Dit artikel is gepubliceerd in BEET/ROVERS editie februari 2014
Het vangen van
een snoekbaars in de polder ervoer ik altijd als een gloriemoment. Zeldzaam en
alsof ik op dat moment extra goed had gevist. Ik ving ze bijna nooit op de door
mij gebruikte kunstaasjes, laat staan op doodaas. Ik vermoedde zelfs dat de
grote snoekbaarzen, die vroeger over de polderstelsels heersten, uitgestorven
waren. Had ik het dan toch mis?
Het begon
allemaal met een zoektocht naar snoek. Opgegroeid met het idee dat je eerder
vis vangt als je vist waar de vis zit, hanteer ik meestal een mobiele, zoekende
aanpak. Door te beredeneren waarom een snoek zich ergens zou ophouden, valt in
de winterperiode al een groot deel van het water uit te sluiten. Voedsel is
hierbij naar mijn mening veruit de meest invloedrijke factor.
Prooivissen
zoeken dus. Gelukkig kunnen vismaten Rolf en Wouter zich hier ook in vinden, waardoor
we onze kennis en krachten kunnen bundelen. Onderling vertrouwen is hiervoor
belangrijk, maar daarmee zit het bij ons wel goed. In overleg kiezen we elk een
vrij groot gebied om verkennend af te vissen. Na een paar weken evalueren we de
boel en leggen we potentiele hotspots naast elkaar. Deze plekken vissen we vervolgens
in de late herfst of begin winter (afhankelijk van de watertemperatuur) gezamenlijk
af. Eerst met kunstaas, later met dood aas. Zo wordt de buit enigszins eerlijk
verdeeld en hebben we alternatieven genoeg als het ergens niet loopt.
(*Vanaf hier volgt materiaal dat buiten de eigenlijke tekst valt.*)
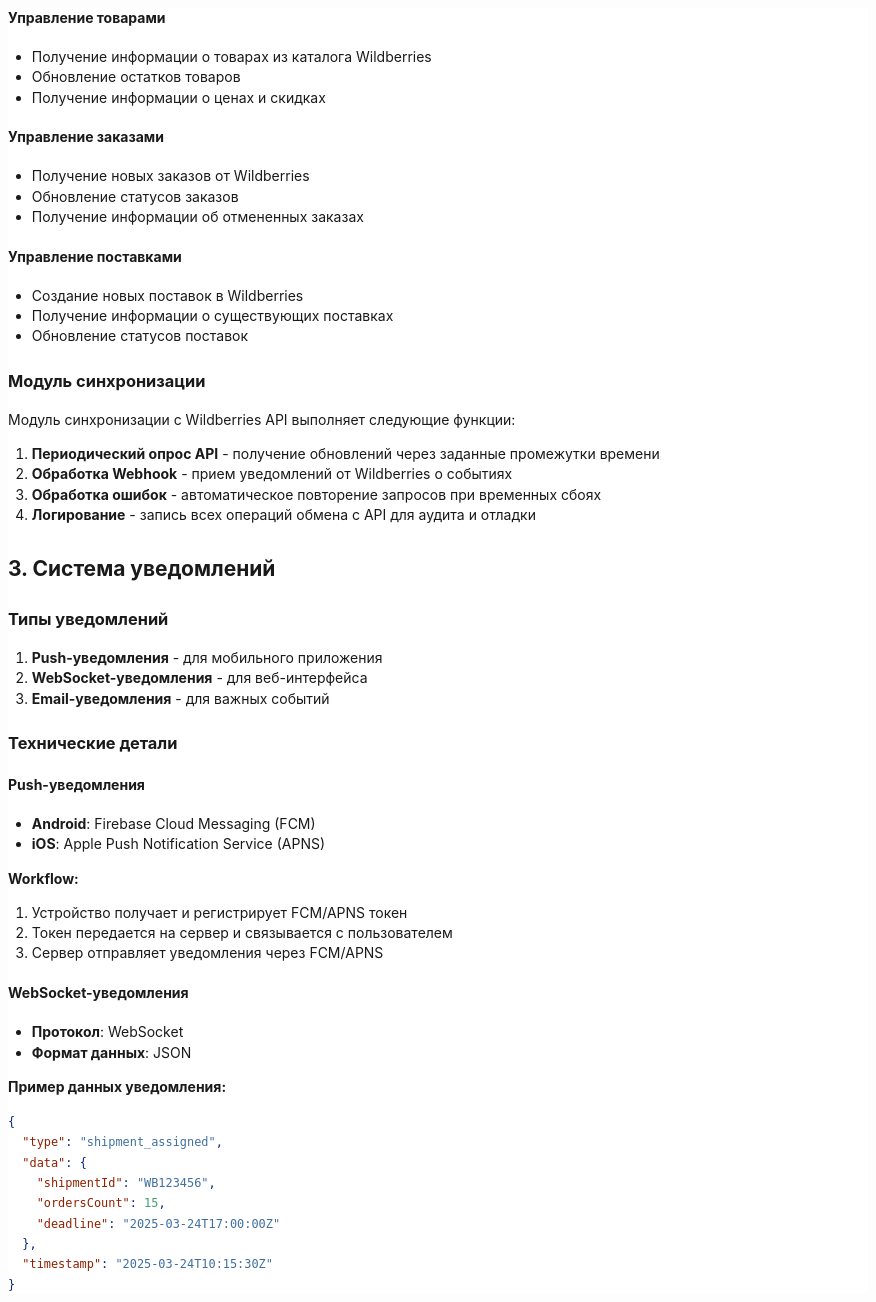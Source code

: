 #### Управление товарами

- Получение информации о товарах из каталога Wildberries
- Обновление остатков товаров
- Получение информации о ценах и скидках

#### Управление заказами

- Получение новых заказов от Wildberries
- Обновление статусов заказов
- Получение информации об отмененных заказах

#### Управление поставками

- Создание новых поставок в Wildberries
- Получение информации о существующих поставках
- Обновление статусов поставок

### Модуль синхронизации

Модуль синхронизации с Wildberries API выполняет следующие функции:

1. **Периодический опрос API** - получение обновлений через заданные промежутки времени
2. **Обработка Webhook** - прием уведомлений от Wildberries о событиях
3. **Обработка ошибок** - автоматическое повторение запросов при временных сбоях
4. **Логирование** - запись всех операций обмена с API для аудита и отладки

## 3. Система уведомлений

### Типы уведомлений

1. **Push-уведомления** - для мобильного приложения
2. **WebSocket-уведомления** - для веб-интерфейса
3. **Email-уведомления** - для важных событий

### Технические детали

#### Push-уведомления

- **Android**: Firebase Cloud Messaging (FCM)
- **iOS**: Apple Push Notification Service (APNS)

**Workflow:**
1. Устройство получает и регистрирует FCM/APNS токен
2. Токен передается на сервер и связывается с пользователем
3. Сервер отправляет уведомления через FCM/APNS

#### WebSocket-уведомления

- **Протокол**: WebSocket
- **Формат данных**: JSON

**Пример данных уведомления:**
```json
{
  "type": "shipment_assigned",
  "data": {
    "shipmentId": "WB123456",
    "ordersCount": 15,
    "deadline": "2025-03-24T17:00:00Z"
  },
  "timestamp": "2025-03-24T10:15:30Z"
}
```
Door veel
af te wisselen van plek en per keer niet te lang te blijven hangen, zullen we
de boel ook niet snel ‘kapot’ vissen.
De eerste periode
is het dus investeren geblazen, maar als het goed is, betaalt dat zich in een
later stadium uit, waarbij we ons kunnen focussen op de plekken waarvan we in
ieder geval weten dat er snoek ligt.